In a new study published in the Journal Psychological Science, psychologists Chen-Bo Zhong and Vanessa Bohns of the University of Toronto and Francesca Gino of the University of North Carolina suggest that under the cover of darkness, people’s worst traits come out.  When human operate in darkness – literally, when a room or environment are not as well lit as others, and they think they can’t be seen — they are more prone to lying, cheating and stealing.

The study found that even small steps such as people putting on sunglasses in a bright room will lead many of them to assume their actions cannot be monitored, and they will soon begin taking ethical liberties. The study was widely reported in the media, and the best explanation of how the experiments were organized can be found on the Time Magazine website.

For the authors, darkness can be equated with anonymity, which to me has significant implications for the Internet, where, as the famous New Yorker cartoon once noted, “On the Internet, nobody knows you’re a dog.” As Zhong, professor of organizational behaviour at the University of Toronto’s Rotman School of Management and lead author of the study, told the Toronto Star: “Anonymity can license unethical behaviour.”
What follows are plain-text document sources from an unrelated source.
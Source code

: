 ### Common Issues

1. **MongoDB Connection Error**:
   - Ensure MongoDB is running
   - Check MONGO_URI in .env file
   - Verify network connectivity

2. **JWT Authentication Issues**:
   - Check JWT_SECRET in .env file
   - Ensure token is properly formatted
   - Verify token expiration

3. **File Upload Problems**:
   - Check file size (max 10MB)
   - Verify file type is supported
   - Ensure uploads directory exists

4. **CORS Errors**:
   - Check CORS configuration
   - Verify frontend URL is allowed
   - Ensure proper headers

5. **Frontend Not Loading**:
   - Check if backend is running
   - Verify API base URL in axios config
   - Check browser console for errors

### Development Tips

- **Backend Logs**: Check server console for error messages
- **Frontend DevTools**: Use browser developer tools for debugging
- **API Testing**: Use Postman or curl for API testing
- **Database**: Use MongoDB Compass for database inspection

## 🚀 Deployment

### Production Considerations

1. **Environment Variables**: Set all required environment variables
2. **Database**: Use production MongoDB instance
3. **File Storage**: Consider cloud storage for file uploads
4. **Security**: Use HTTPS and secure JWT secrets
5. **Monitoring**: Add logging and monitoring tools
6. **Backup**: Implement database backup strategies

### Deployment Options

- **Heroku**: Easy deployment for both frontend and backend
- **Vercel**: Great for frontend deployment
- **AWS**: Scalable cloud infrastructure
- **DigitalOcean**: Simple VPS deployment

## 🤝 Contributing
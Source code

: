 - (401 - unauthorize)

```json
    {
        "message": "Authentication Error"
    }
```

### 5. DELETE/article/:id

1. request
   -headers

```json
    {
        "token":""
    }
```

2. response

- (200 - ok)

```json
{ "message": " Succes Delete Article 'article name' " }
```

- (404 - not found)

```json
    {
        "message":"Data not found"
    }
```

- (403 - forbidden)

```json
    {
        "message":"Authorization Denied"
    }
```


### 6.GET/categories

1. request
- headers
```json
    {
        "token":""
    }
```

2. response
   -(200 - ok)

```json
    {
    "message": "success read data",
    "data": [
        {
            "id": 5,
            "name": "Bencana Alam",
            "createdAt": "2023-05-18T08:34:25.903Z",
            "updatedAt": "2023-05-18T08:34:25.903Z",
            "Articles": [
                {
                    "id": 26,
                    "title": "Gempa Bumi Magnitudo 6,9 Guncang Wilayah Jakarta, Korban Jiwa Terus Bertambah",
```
Unfortunately, anonymity has become standard operating procedure online, best illustrated by the websites that invite reader comment. Few sites insist that visitors clearly identify themselves, and the upshot is that much of what is posted online by way of reader reaction is rubbish.  Take that anonymity away, and the results can be dramatic.

Consider the New York Times approach to reader feedback, which Anthony Williams and I discuss in our upcoming book, MacroWikinomics. Four years ago the Times saw the writing on the wall and appointed Jonathon Landman as deputy managing editor, with the mandate to reinvent the paper around the Internet. Today the Times’ web site is widely regarded as one of the best and most innovative media sites in the world. Landman says he built on two of the Times’ greatest strengths: The top-flight journalism it produces, and equally important, the top-flight readers such journalism attracts. “Our quality proposition is central to who we are,” says Landman.

All reader feedback is identified by the reader’s name and passes through the hands of en editor. The name-calling and ad hominem drivel typical of most newspaper comment pages isn’t tolerated. “We are not shy about moderating things out,” says Landman. “There is no constitutional right to have your comments published. And certainly if it’s abusive or stupid or something, well then, what’s the point, why is that a good thing?” The result is an articulate discussion by readers with the paper and readers with one another.

The high-quality dialogue improves the editorial content. “Editors look at the comments and they then draw conclusions about the kind of editing it may still require. You can tell, for example, that people may not understand something. It’s not clear. So you fix it. Either you may get additional facts or you may get an interpretation challenged and see that you have to adjust it someway. So in a very real sense, readers are participating in the editing even if they don’t know they’re doing it.

“The challenge is to create an environment in which the right kind of people want to participate… Wikipedia has done a miraculous job of preserving standards in a collaborative way, and to me the great accomplishment of Wikipedia is not so much that it gets a lot of people participate. That’s actually relatively easy. It’s that it’s able to enforce clear set of accepted standards and that it’s able to get the community to enforce those standards.”

To be sure, not all anonymity is bad.  Sometimes it allows people to ask questions or make comments that would be awkward or inappropriate if their true identity were known.  But such occasions are relatively rare.